Traté de concentrarme en lo que decía el profesor de Anatomía Patológica, pero Oliver no dejaba de ver hacia el lugar de Lory, a veces detestaba mi forma de ser, siempre quería meterme en donde no me llamaban, seguí pensando en la plática que tuve con Kar, algo debió de haber pasado entre ellos. Lory ni siquiera se había percatado de la mirada de Stone, pero él parecía querer llamar su atención a toda costa. Al parecer aún no había podido olvidarla, estaba casi segura de que su relación había sido algo turbia y tal vez por eso todos sus amigos lo tachaban de mala persona. Escogieron un bando, era aceptable.

Como fuera, decidí nuevamente que no era de mi incumbencia y preferí concentrarme en lo verdaderamente importante.

Después de que las clases terminaran fui a mi cita con la Psicóloga, era algo tedioso, no me gustaba, pero Marco me obligaba a ir.
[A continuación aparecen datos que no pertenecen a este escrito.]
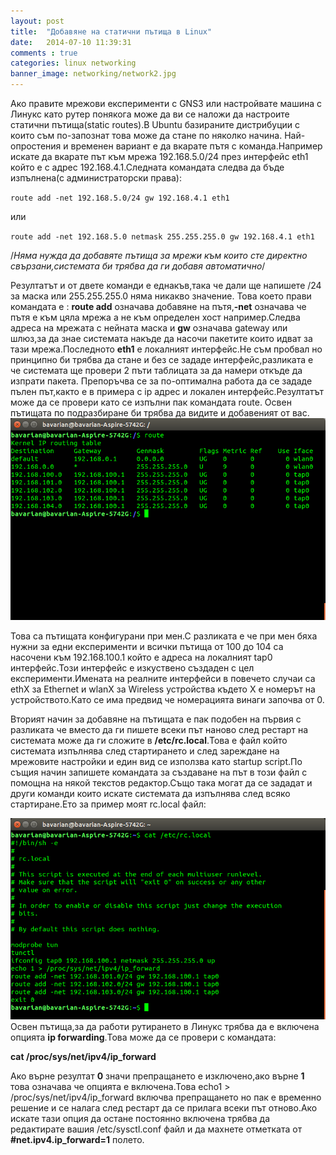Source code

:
 ```yaml
---
layout: post
title:  "Добавяне на статични пътища в Linux"
date:   2014-07-10 11:39:31
comments : true
categories: linux networking
banner_image: networking/network2.jpg
---
```

Ако правите мрежови експерименти с GNS3 или настройвате машина с Линукс като рутер понякога може да ви се наложи да настроите статични пътища(static routes).В Ubuntu базираните дистрибуции с които съм по-запознат това може да стане по няколко начина.
Най-опростения и временен вариант е да вкарате пътя с команда.Например искате да вкарате път към мрежа 192.168.5.0/24 през интерфейс eth1 който е с адрес 192.168.4.1.Следната командата следва да бъде изпълнена(с администраторски права):

`route add -net 192.168.5.0/24 gw 192.168.4.1 eth1`

или

`route add -net 192.168.5.0 netmask 255.255.255.0 gw 192.168.4.1 eth1`



/*Няма нужда да добавяте пътища за мрежи към които сте директно свързани,системата би трябва да ги добавя автоматично*/


Резултатът и от двете команди е еднакъв,така че дали ще напишете /24 за маска или 255.255.255.0 няма никакво значение.
Това което прави командата е :
**route add** означава добавяне на пътя,**-net** означава че пътя е към цяла мрежа а не към определен хост например.Следва адреса на мрежата с нейната маска и **gw** означава gateway или шлюз,за да знае системата накъде да насочи пакетите които идват за тази мрежа.Последното **eth1** е локалният интерфейс.Не съм пробвал но принципно би трябва да стане и без се зададе интерфейс,разликата е че системата ще провери 2 пъти таблицата за да намери откъде да изпрати пакета.
Препоръчва се за по-оптимална работа да се зададе пълен път,както е в примера с ip адрес и локален интерфейс.Резултатът може да се провери като се изпълни пак командата route.
Освен пътищата по подразбиране би трябва да видите и добавеният от вас.
![route](https://github.com/etem/etem.github.io/raw/master/assets/images/route1.png)

Това са пътищата конфигурани при мен.С разликата е че при мен бяха нужни за едни експерименти и всички пътища от 100 до 104 са насочени към 192.168.100.1 който е адреса на локалният tap0 интерфейс.Този интерфейс е изкуствено създаден с цел експерименти.Имената на реалните интерфейси в повечето случаи са ethX за Ethernet и wlanX за Wireless устройства където X е номерът на устройството.Като се има предвид че номерацията винаги започва от 0.



Вторият начин за добавяне на пътищата е пак подобен на първия с разликата че вместо да ги пишете всеки път наново след рестарт на системата може да ги сложите в **/etc/rc.local**.Това е файл който системата изпълнява след стартирането и след зареждане на мрежовите настройки и един вид се използва като startup script.По същия начин запишете командата за създаване на път в този файл с помощна на някой текстов редактор.Също така могат да се зададат и други команди които искате системата да изпълнява след всяко стартиране.Ето за пример моят rc.local файл:

![route2](https://github.com/etem/etem.github.io/raw/master/assets/images/route2.png)
Освен пътища,за да работи рутирането в Линукс трябва да е включена опцията **ip forwarding**.Това може да се провери с командата:

**cat /proc/sys/net/ipv4/ip_forward**

Ако върне резултат **0** значи препращането е изключено,ако върне **1** това означава че опцията е включена.Това echo1 > /proc/sys/net/ipv4/ip_forward включва препращането но пак е временно решение и се налага след рестарт да се прилага всеки път отново.Ако искате тази опция да остане постоянно включена трябва да редактирате вашия /etc/sysctl.conf файл и да махнете отметката от **#net.ipv4.ip_forward=1** полето.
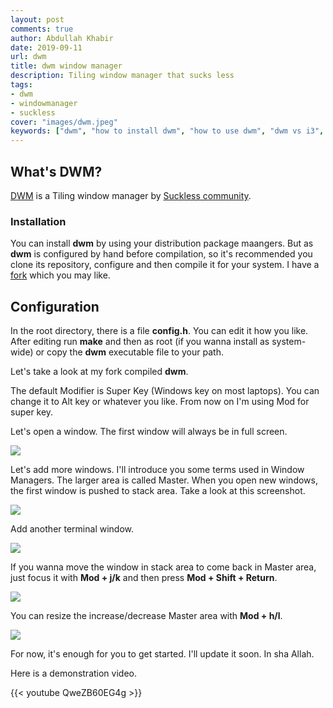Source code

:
 ```yaml
---
layout: post
comments: true
author: Abdullah Khabir
date: 2019-09-11
url: dwm
title: dwm window manager
description: Tiling window manager that sucks less
tags:
- dwm
- windowmanager
- suckless
cover: "images/dwm.jpeg"
keywords: ["dwm", "how to install dwm", "how to use dwm", "dwm vs i3", "dwm windows", "dwm github", "dwm windows 10", "i3 window manager", "awesome window manager", "dwm patches", "dwm vs bspwm", "dwm vs i3", "dwm tutorial", "understanding dwm", "install dwm ubuntu", "dwm patches", "developing world markets", "xmonad wikipedia", "i3 programming", "awesomium wikipedia", "ratpoison wikipedia", "ubuntu dwm", "frankenwm", "dwm windows 10", "dwm gaps", "fedora dwm", "dwm archwiki", "dwm change keybinding", "freebsd dwm config", "feh dwm", "dwm patching tutorial", "dwm status bar", "dwm polybar", "arch linux how to install dwm", "dwm change mod key", "spectrwm compton", "bspwm getting started", "monsterwm", "dwm default key bindings", "desktop window manager high gpu", "desktop window manager high cpu", "how to stop dwm", "dwm.exe end process", "desktop window manager is disabled", "desktop window manager high memory windows 10", "alpine awesome", "alpine install lxqt", "install desktop on alpine linux", "dwm dependencies", "alpine how to", "alpine linux vmware", "dwm vs i3", "dwm tutorial", "understanding dwm", "install dwm ubuntu", "dwm patches", "developing world markets", "xmonad wikipedia", "i3 programming", "awesomium wikipedia", "ratpoison wikipedia", "ubuntu dwm", "frankenwm", "dwm windows 10", "dwm gaps", "fedora dwm", "dwm archwiki", "dwm change keybinding", "freebsd dwm config", "feh dwm", "dwm patching tutorial", "dwm status bar", "dwm polybar", "arch linux how to install dwm", "dwm change mod key", "spectrwm compton", "bspwm getting started", "monsterwm", "dwm default key bindings", "desktop window manager high gpu", "desktop window manager high cpu", "how to stop dwm", "dwm.exe end process", "desktop window manager is disabled", "desktop window manager high memory windows 10", "alpine awesome", "alpine install lxqt", "install desktop on alpine linux", "dwm dependencies", "alpine how to", "alpine linux vmware"]
---
```

## What's **DWM**?

[DWM](https://dwm.suckless.org) is a Tiling window manager by [Suckless
community](https://suckless.org/).

### Installation

You can install **dwm** by using your distribution package maangers. But as
**dwm** is configured by hand before compilation, so it's recommended you clone
its repository, configure and then compile it for your system. I have a
[fork](https://gitlab.com/Abdullah/dwm.git) which you may like.

## Configuration

In the root directory, there is a file **config.h**. You can edit it how you
like. After editing run **make** and then as root (if you wanna install
as system-wide) or copy the **dwm** executable file to your path.

Let's take a look at my fork compiled **dwm**.

The default Modifier is Super Key (Windows key on most laptops). You can change it to Alt key or whatever you like.  From now on I'm using Mod for super key.

Let's open a window. The first window will always be in full screen.

![](/images/dwm-default.jpeg)

Let's add more windows. I'll introduce you some terms used in Window Managers.
The larger area is called Master. When you open new windows, the first window is pushed to stack area. Take a look at this screenshot.

![](/images/dwm-2.jpeg)

Add another terminal window.

![](/images/dwm-3.jpeg)

If you wanna move the window in stack area to come back in Master area,
just focus it with <b>Mod + j/k</b> and then press <b>Mod + Shift +
Return</b>.

![](/images/dwm-move.jpeg)

You can resize the increase/decrease Master area with <b>Mod + h/l</b>.

![](/images/dwm-resize.jpeg)

For now, it's enough for you to get started. I'll update it soon. In sha
Allah.

Here is a demonstration video.

{{< youtube QweZB60EG4g >}}
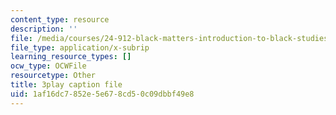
 ```yaml
---
content_type: resource
description: ''
file: /media/courses/24-912-black-matters-introduction-to-black-studies-spring-2017/1af16dc7852e5e678cd50c09dbbf49e8_apWRSZbJCyM.vtt
file_type: application/x-subrip
learning_resource_types: []
ocw_type: OCWFile
resourcetype: Other
title: 3play caption file
uid: 1af16dc7-852e-5e67-8cd5-0c09dbbf49e8
---
```

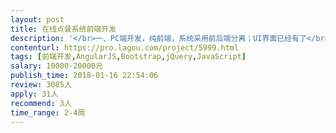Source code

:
 ```yaml
---                
layout: post       
title: 在线点餐系统前端开发           
description: '</br>一、PC端开发，纯前端，系统采用前后端分离；UI界面已经有了</br>二、包插登录、注册、找回密码等，以及菜品档案，分类，会员档案等页面；</br>三、人员要求：</br>1、精通HTML5、JS、vue.js、前端布局、等前端相关技术</br>2、具有良好的前端架构和编码规范能力</br>3、良好的沟通能力和契约精神。</br>4、有点餐系统和vue.js开发经验优先考虑</br>'     
contenturl: https://pro.lagou.com/project/5999.html      
tags: [前端开发,AngularJS,Bootstrap,jQuery,JavaScript]            
salary: 10000-20000元          
publish_time: 2018-01-16 22:54:06         
review: 3085人                   
apply: 31人                   
recommend: 3人                   
time_range: 2-4周              
---                 
```

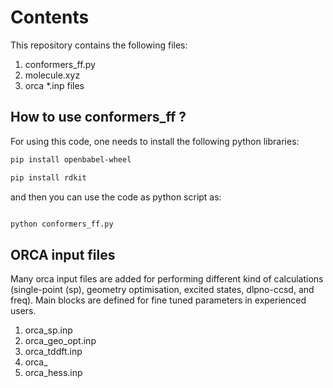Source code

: Contents
============

This repository contains the following files:

1. conformers_ff.py 
2. molecule.xyz
3. orca *.inp files

## How to use conformers_ff ?

For using this code, one needs to install the following python libraries:

``` bash
pip install openbabel-wheel
```
``` bash
pip install rdkit
```
and then you can use the code as python script as:

``` python

python conformers_ff.py
```
## ORCA input files

Many orca input files are added for performing different kind of calculations (single-point (sp), geometry optimisation, excited states, dlpno-ccsd, and freq).
Main blocks are defined for fine tuned parameters in experienced users.

1. orca_sp.inp
2. orca_geo_opt.inp
3. orca_tddft.inp
4. orca_
5. orca_hess.inp
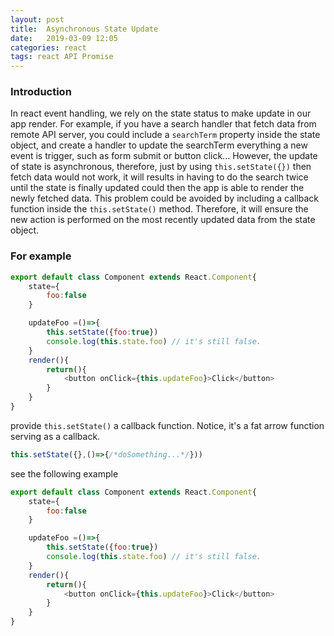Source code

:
 ```yaml
---
layout: post
title:  Asynchronous State Update
date:   2019-03-09 12:05
categories: react
tags: react API Promise
---
```



### Introduction
In react event handling, we rely on the state status to make update in our app render.
For example, if you have a search handler that fetch data from remote API server, you could include
a `searchTerm` property inside the state object, and create a handler to update the searchTerm everything
a new event is trigger, such as form submit or button click... However, the update of state is asynchronous,
therefore, just by using `this.setState({})` then fetch data would not work, it will results in having
to do the search twice until the state is finally updated could then the app is able to render the newly
fetched data. This problem could be avoided by including a callback function inside the `this.setState()` method.
Therefore, it will ensure the new action is performed on the most recently updated data from the state object.


### For example

```javascript
export default class Component extends React.Component{
    state={
        foo:false
    }

    updateFoo =()=>{
        this.setState({foo:true})
        console.log(this.state.foo) // it's still false.
    }
    render(){
        return(){
            <button onClick={this.updateFoo}>Click</button>            
        }
    }
}

```
provide `this.setState()` a callback function. Notice, it's a fat arrow function
serving as a callback. 

```JavaScript
this.setState({},()=>{/*doSomething...*/}))
```

see the following example

```javascript
export default class Component extends React.Component{
    state={
        foo:false
    }

    updateFoo =()=>{
        this.setState({foo:true})
        console.log(this.state.foo) // it's still false.
    }
    render(){
        return(){
            <button onClick={this.updateFoo}>Click</button>            
        }
    }
}

```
La doctora me miró de forma concentrada mientras yo observaba mis uñas, habían pasado 15 minutos desde que inició la sesión y yo no había dicho ni una sola palabra.

Deseaba que la hora pasara, jamás iba a hablar sobre mi papá, era una perdida de tiempo. Quería olvidar el tema, pero ella insistía en que hablando de lo que había sucedido sería capaz de superarlo. Me crucé de brazos y desvié la mirada ignorando todo lo que decía.

-¿Cuántos años tenías en ese momento? -Ahí íbamos de nuevo con el interrogatorio. No respondí-. Stella sé que es difícil para ti, sin embargo, necesitas hablar, confrontar el pasado. En mi experiencia, situaciones como las que tú viviste llegan a interferir para poder entablar futuras conexiones sentimentales, ya sea amorosas o de fraternidad ¿me entiendes? -preguntó amable. No me interesaba en que tono lo preguntara, yo seguí renuente-. A pesar de lo que te hizo tú llegaste a formar un vínculo con él, puedo asegurarte que en este momento tú extrañas a tu papá... Que me dices del bebé ¿También lo extrañas?

Esta vez la miré furiosa. Joder. Eso era llegar a los extremos, no iba a hablar de eso, ni de nada y menos con una desconocida. Me paré rápidamente del sofá.

-¡Déjeme en paz de una jodida vez! No voy a decir nada, ya se lo dije. -Tomé mis cosas y salí del consultorio. Caminé por las calles de Singapur pensando en que mi vida era una mierda, estaba cansada de que todo mundo me mirara como si estuviera rota al saber lo que me había pasado.

Observé mi reloj, faltaban quince minutos para verme con los chicos, estarían esperando en el estacionamiento, me dirigí hacia allá con mi mente volátil, necesitaba distraerme. Me preguntaba por qué jamás había tenido novio, nunca salí con amigos y la mayor parte me la pasaba encerrada casi siempre por órdenes de mi papá. La única relación que conocía era la que tenía con él y mi mamá, la cual la mayoría de las veces solo me ignoraba. Marco era mi hermano, pero se había ido a estudiar desde muy temprana edad, solo nos veíamos cada fin de año y después de saber lo que mi padre me hacía no dejaron que lo viera más, hasta hace algunos años, donde él decidió ir por mí, era mayor de edad y yo también, no sabía que razón me hizo rechazar su propuesta diciéndole que estaba bien donde estaba. Seguí en esa casa a pesar de todo, hasta que mi mamá se enteró de los planes de mi padre, quería que los dos viviéramos juntos sin ella, fue cuando me mandó a Singapur.